Many of the people who are supposed to get health coverage through the Affordable Care Act next year don’t understand basic elements of insurance such as deductibles, premiums, and co-insurance, a new poll from the Urban Institute suggests. That means the newly insured may be blindsided by how much they actually have to pay for a doctor’s visit or trip to the hospital.
The survey asked more than 1,000 people who were either uninsured or had private health plans about how well they grasped nine terms that describe different attributes of health plans, including “co-payments,” “provider network,” and “covered services.” Researchers found that only 40 percent were “very or somewhat confident” that they knew what all the phrases meant.
Who could blame them? Health insurance is full of jargon. The language can be opaque, especially for people who have never purchased insurance before. Even if you understand labels like “out-of-pocket maximum” and “annual limits on services,” it can be hard to figure out what health plan best fits your own circumstances.
When you compare plans on healthcare.gov, three numbers appear in bold type: the premium (what you pay each month for the policy), the deductible (the amount you have to pay for medical care you use before the insurer starts paying), and the out-of-pocket maximum (the limit on how much you’ll have to pay for medical care during the year, capped at $6,350 for an individual or double that for families).
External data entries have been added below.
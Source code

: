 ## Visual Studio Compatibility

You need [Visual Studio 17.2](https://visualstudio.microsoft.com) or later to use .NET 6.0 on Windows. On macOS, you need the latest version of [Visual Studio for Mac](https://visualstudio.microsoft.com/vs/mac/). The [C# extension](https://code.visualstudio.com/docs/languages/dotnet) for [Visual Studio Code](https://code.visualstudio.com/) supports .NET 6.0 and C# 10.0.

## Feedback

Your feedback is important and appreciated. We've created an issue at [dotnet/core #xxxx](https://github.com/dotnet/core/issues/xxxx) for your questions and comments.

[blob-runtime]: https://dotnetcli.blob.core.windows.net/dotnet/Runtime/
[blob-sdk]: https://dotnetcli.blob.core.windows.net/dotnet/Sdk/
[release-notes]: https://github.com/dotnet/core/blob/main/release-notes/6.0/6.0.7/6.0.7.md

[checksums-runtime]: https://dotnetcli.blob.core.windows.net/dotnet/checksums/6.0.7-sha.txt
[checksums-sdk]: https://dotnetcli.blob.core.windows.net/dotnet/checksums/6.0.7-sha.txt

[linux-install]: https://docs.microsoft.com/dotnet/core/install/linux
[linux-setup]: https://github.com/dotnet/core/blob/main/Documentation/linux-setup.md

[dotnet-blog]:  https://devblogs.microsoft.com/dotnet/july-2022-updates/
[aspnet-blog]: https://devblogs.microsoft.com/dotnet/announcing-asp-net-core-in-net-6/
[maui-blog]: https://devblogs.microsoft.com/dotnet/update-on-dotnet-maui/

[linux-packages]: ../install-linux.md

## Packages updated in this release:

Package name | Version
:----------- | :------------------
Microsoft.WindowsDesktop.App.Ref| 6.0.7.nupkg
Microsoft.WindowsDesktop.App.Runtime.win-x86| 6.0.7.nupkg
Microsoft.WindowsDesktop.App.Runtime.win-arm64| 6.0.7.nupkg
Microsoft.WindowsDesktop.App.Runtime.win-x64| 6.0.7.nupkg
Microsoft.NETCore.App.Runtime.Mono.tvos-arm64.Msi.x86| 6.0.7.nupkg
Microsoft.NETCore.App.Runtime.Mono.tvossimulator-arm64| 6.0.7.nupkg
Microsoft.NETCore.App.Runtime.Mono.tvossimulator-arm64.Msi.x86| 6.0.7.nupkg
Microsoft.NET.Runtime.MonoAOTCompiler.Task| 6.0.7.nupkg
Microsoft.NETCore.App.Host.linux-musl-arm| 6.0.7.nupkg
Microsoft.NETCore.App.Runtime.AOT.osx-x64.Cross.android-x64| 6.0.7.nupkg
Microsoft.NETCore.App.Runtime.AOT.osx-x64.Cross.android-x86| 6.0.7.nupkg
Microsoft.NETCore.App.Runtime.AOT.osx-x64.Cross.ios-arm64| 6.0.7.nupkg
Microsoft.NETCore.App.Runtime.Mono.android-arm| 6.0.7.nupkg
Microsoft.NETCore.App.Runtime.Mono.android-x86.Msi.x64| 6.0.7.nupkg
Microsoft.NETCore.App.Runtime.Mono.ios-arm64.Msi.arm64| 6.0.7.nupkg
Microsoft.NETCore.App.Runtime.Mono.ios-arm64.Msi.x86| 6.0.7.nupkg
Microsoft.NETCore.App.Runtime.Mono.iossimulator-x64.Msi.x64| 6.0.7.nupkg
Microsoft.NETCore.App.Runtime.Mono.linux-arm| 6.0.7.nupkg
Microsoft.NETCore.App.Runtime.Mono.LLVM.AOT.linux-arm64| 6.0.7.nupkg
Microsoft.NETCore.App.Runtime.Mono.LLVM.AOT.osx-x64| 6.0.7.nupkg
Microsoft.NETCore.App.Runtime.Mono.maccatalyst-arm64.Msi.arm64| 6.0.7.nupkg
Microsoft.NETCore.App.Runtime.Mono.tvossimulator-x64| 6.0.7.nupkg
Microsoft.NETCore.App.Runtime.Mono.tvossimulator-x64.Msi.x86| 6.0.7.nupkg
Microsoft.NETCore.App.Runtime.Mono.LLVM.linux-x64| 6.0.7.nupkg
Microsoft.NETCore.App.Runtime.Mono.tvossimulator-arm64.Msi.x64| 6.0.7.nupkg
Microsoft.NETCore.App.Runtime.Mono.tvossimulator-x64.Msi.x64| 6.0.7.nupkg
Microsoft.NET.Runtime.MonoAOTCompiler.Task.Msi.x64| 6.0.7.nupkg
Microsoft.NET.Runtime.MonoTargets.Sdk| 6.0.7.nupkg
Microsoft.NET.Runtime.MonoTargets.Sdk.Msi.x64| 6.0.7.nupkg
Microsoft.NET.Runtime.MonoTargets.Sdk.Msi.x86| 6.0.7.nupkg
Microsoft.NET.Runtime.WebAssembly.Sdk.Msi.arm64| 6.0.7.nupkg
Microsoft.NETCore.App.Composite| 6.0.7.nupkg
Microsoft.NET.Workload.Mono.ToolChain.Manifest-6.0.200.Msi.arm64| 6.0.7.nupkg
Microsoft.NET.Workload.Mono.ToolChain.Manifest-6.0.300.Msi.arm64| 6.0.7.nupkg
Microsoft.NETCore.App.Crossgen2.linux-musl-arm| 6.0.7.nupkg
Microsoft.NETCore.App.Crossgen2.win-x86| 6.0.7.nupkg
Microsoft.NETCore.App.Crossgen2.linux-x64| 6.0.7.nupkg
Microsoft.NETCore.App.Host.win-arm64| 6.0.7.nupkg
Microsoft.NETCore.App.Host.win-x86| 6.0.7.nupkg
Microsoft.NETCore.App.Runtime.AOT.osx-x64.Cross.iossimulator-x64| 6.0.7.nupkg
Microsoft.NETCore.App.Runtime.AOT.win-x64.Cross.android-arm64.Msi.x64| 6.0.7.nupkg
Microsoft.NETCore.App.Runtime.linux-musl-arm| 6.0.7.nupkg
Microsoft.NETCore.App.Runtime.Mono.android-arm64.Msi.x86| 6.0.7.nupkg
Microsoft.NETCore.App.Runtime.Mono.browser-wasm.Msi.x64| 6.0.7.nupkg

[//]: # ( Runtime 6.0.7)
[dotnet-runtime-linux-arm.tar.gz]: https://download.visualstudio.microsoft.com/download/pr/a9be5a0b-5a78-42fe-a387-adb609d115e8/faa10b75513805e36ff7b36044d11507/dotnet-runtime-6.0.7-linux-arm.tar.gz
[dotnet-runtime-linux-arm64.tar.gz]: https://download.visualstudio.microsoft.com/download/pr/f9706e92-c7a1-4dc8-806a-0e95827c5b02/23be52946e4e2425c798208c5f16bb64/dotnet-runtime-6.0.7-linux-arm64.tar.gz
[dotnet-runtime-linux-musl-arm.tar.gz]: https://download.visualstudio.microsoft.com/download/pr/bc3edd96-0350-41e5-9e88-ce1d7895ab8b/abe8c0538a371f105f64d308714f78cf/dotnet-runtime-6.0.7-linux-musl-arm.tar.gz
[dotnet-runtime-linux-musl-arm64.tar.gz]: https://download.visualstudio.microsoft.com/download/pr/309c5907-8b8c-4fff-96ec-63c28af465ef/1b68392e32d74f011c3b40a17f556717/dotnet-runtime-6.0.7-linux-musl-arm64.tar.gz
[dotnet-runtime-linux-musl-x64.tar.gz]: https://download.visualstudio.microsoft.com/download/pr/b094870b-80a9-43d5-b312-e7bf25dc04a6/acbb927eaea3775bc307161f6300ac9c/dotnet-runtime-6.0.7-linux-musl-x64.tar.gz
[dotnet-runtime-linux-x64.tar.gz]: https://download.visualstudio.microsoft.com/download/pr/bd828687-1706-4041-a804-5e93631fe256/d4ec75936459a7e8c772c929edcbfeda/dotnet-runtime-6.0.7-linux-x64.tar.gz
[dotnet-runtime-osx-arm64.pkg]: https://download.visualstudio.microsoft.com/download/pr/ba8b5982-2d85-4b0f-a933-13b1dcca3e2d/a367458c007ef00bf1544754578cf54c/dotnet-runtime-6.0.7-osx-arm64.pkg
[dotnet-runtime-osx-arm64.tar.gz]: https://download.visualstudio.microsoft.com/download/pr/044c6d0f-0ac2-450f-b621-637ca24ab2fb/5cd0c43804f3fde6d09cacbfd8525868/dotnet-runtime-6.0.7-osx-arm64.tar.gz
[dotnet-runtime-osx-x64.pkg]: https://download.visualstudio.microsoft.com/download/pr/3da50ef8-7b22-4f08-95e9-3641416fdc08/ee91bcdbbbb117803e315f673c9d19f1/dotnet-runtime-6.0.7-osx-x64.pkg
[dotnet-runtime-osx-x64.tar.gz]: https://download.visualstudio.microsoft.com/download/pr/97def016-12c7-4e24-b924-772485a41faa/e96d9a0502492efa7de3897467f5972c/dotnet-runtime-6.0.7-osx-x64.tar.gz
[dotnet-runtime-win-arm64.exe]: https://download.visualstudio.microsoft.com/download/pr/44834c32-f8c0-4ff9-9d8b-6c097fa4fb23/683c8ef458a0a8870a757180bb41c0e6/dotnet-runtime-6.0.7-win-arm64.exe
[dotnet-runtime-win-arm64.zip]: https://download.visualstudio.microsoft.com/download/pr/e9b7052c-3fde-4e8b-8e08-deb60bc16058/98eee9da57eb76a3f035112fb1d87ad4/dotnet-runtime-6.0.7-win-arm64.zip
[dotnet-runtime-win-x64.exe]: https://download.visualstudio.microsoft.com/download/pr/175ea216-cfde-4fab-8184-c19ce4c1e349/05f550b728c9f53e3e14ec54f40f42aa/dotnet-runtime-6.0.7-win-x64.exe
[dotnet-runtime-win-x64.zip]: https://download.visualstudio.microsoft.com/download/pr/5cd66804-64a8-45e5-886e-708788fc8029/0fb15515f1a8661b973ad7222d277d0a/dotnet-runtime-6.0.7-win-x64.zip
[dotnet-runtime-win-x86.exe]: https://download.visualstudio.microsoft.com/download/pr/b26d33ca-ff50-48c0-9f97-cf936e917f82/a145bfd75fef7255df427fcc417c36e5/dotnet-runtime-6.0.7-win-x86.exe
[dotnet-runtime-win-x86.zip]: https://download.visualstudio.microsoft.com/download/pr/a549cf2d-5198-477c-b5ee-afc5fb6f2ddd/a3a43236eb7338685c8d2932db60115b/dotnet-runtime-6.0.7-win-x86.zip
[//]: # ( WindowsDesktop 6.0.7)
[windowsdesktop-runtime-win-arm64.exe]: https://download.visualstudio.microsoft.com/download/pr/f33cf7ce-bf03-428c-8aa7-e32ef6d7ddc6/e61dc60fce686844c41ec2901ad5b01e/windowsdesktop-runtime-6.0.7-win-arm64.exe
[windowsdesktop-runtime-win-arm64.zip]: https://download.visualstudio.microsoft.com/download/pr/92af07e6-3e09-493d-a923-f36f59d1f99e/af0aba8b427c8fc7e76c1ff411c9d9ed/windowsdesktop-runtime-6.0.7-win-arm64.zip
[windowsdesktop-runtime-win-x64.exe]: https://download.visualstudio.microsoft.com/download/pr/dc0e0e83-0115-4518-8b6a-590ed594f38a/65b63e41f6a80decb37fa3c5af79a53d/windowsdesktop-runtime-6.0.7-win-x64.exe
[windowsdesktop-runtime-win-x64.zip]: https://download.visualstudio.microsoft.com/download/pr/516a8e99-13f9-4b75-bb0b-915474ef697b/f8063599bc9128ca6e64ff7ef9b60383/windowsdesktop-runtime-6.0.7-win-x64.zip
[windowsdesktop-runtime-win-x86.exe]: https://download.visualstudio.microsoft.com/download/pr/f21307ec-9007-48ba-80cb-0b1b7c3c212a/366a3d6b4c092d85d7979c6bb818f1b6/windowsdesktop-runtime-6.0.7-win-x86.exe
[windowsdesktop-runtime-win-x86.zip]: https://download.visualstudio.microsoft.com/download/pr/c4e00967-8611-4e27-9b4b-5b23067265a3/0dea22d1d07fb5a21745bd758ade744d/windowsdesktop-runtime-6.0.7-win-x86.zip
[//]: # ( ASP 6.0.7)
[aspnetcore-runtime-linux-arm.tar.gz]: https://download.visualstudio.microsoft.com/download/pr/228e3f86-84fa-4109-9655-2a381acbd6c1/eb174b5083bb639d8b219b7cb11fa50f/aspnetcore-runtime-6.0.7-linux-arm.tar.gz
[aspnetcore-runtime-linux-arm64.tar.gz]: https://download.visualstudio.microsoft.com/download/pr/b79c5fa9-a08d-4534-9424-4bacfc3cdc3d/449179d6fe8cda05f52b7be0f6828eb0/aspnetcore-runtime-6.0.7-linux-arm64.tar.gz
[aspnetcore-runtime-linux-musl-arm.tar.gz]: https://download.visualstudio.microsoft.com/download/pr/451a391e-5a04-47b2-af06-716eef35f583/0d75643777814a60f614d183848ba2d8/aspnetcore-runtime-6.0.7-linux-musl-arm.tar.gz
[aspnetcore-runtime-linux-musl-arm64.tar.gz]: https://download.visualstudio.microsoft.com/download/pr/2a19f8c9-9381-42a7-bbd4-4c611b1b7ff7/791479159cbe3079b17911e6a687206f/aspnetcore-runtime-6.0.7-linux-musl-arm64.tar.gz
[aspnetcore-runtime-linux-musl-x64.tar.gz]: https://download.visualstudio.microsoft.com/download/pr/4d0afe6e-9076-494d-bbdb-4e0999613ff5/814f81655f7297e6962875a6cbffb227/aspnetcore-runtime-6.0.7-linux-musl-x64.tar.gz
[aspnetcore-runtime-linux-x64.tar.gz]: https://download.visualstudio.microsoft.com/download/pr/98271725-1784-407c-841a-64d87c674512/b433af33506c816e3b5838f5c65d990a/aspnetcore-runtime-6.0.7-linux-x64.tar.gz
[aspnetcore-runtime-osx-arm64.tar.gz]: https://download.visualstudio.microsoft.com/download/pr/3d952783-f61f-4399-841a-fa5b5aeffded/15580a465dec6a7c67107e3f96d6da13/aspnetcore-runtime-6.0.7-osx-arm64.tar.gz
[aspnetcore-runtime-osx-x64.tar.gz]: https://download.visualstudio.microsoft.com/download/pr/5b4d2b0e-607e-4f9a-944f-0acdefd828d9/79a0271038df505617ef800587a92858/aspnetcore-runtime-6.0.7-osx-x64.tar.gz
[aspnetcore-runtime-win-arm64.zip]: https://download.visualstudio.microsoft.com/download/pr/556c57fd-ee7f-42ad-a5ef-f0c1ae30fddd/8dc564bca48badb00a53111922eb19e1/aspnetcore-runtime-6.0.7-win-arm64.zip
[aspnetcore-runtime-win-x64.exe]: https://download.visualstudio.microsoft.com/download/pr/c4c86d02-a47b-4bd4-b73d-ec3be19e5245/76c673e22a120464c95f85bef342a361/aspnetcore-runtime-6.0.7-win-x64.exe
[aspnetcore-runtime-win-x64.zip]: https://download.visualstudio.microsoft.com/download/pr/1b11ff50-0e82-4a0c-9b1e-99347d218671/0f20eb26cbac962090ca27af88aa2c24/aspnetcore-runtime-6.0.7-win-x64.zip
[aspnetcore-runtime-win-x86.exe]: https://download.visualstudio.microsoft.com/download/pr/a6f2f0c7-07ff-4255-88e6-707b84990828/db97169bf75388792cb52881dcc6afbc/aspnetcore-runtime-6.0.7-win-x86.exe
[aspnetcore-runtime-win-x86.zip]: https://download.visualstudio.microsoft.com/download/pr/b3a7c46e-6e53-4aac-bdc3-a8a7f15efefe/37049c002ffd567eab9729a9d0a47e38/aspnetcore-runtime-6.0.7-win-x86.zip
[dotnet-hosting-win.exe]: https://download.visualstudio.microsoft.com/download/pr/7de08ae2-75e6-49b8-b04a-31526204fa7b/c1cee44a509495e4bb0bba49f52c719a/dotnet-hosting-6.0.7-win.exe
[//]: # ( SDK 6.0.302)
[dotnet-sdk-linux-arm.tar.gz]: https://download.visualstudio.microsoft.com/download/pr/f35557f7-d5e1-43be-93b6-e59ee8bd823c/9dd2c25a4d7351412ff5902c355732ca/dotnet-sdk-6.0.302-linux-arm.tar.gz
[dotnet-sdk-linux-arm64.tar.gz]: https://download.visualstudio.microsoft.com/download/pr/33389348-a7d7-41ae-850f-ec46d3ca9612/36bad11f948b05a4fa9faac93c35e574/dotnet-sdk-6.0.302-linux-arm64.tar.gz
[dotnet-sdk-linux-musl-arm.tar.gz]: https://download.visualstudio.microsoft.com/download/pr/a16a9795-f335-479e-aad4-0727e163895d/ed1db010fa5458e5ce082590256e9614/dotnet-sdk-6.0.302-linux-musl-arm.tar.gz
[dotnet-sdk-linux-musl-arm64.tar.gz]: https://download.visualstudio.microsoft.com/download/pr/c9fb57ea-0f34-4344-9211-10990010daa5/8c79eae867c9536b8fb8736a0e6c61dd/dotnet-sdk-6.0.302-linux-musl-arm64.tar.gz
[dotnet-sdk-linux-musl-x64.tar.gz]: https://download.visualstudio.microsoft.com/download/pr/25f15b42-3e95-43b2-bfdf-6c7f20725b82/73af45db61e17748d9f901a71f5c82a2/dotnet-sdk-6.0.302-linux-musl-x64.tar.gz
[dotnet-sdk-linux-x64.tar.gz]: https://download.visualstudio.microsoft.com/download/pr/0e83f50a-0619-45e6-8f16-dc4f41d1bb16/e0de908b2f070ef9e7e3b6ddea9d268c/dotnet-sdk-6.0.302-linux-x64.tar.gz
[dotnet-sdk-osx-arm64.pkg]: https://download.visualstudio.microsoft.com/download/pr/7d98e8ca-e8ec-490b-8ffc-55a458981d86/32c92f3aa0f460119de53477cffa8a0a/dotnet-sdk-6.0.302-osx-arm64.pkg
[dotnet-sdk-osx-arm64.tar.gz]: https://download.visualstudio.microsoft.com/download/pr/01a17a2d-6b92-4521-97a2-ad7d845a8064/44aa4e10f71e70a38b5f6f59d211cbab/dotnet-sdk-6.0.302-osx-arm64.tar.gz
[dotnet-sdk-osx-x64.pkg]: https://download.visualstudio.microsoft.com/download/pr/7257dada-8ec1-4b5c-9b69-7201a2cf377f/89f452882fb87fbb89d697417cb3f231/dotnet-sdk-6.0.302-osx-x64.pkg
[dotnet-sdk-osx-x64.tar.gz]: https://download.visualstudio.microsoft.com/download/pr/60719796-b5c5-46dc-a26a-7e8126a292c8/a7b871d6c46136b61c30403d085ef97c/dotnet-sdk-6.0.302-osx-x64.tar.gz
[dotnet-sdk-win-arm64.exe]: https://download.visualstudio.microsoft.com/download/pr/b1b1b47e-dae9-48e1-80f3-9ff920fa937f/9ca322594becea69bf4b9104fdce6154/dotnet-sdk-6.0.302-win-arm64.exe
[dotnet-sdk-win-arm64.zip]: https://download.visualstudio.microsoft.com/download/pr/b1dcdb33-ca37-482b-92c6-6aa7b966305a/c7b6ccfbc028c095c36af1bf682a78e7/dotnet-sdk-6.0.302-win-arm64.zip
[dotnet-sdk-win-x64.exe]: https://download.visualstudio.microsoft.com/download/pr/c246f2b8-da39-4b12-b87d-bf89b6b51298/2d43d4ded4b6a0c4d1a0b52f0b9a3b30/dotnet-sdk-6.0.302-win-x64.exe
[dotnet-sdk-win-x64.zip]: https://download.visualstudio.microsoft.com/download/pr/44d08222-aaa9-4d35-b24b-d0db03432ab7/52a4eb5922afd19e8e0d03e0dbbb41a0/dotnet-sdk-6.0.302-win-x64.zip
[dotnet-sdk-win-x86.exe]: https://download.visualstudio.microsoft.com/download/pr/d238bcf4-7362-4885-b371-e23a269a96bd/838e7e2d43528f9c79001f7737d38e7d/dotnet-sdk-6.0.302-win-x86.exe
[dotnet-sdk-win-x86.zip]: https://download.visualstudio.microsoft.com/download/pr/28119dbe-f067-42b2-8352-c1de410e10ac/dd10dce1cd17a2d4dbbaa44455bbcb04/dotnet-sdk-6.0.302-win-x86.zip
In smaller type on the right, you see details about co-pays (the flat dollar amount you pay per service) and co-insurance (the percentage of the total cost of a service that you’re on the hook for). Click into the details of a plan and you’ll get a more precise summary of these charges (if there are different rates for prescriptions, specialists, or emergency room visits). Going further gets you to a plan brochure with all the fine print and a list of drugs the plan covers.
The understanding of health insurance was lower among young adults and minorities. It was also lower among people who qualify for government help buying coverage, meaning they earn between $32,500 and $94,000 for a family of four and don’t have insurance through work or government programs. This is the group that the exchanges were built for.
Plans with lower premiums shift more risk onto the policyholder—that is, they cost more when you use services, through co-pays, co-insurance, or higher deductibles. If consumers don’t understand how their health plans work before they buy insurance, a lot of people may get an unwelcome lesson when their medical bills arrive.